A designation as a public authority for the purposes of FOISA will have ramifications for RSLs beyond the obvious need to comply with FOISA and being under the regulatory oversight of the Scottish Information Commissioner. It will also have implications for RSLs in respect of how they implement the General Data Protection Regulation (“GDPR”), which becomes applicable from 25th May 2018.
There are a number of aspects of the GDPR which are directed towards public bodies. The Data Protection Bill currently before the UK Parliament defines what a public body is for the purposes of the GDPR. Clause 6 of the Bill provides that a body which is designated as a Scottish public authority for the purposes of the FOISA is a public body. This will mean that RSLs will have to appoint a Data Protection Officer; even although many of them would not have had to before this decision was taken by the Scottish Government.
It also has implications for the grounds upon which they can legitimately process personal data. Processing of personal data for the purpose of pursuing a legitimate interest of the controller is permissible under the GDPR. However, the GDPR goes on to provide that public bodies cannot rely upon legitimate interest as a ground of processing in performance of their tasks. Therefore, any RSL that has been preparing for the GDPR on the basis that they will be able to process personal data on the legitimate interests ground will have to re-evaluate its processing of personal data ahead of its designation as a public authority for the purposes of FOISA.
It is worthy of note, simply for interest, that the Data Protection Bill proposes giving the Secretary of State the power to make regulations which state that a public body is not in fact a public body for the purposes of the GDPR. However, there has been no indication that the Secretary of State intends on making use of this power or how the power is intended to be used; therefore, it is probably advisable not to work on the basis that a RSLs will be declared not to be public bodies for the purposes of the GDPR.

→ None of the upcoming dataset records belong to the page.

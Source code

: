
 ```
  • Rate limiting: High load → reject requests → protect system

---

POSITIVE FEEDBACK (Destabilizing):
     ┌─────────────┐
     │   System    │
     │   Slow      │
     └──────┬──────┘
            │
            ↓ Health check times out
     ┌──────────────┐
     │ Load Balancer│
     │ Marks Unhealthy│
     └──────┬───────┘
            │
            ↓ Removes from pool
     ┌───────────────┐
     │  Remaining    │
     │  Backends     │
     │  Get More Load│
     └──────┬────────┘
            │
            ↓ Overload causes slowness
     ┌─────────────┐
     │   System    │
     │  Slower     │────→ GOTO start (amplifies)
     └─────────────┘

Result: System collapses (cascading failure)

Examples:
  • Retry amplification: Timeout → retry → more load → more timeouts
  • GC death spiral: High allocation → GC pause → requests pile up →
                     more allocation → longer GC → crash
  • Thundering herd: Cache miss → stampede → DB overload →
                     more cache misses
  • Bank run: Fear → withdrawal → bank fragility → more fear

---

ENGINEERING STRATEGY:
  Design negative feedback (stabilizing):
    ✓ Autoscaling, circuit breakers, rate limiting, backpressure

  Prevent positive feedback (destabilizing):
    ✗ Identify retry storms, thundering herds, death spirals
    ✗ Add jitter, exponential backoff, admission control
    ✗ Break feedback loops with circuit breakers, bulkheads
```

Another possible implication for RSLs is in relation to the Environmental Information (Scotland) Regulations 2004 (“the EIRs”). The Scottish Information Commissioner has already previously decided that RSLs are public authorities for the purpose of these regulations, which govern access to environmental information. The Housing (Amendment) (Scotland) Bill may have implications for the basis upon which the Commissioner concluded that RSLs were a public authority for the purposes of the EIRs. If it does, there may be a gap where RSLs are not public authorities for the purposes of EIRs. Once they become designated as a public authority for the purposes of FOISA, they will automatically become a public authority for the purposes of the EIRs as well.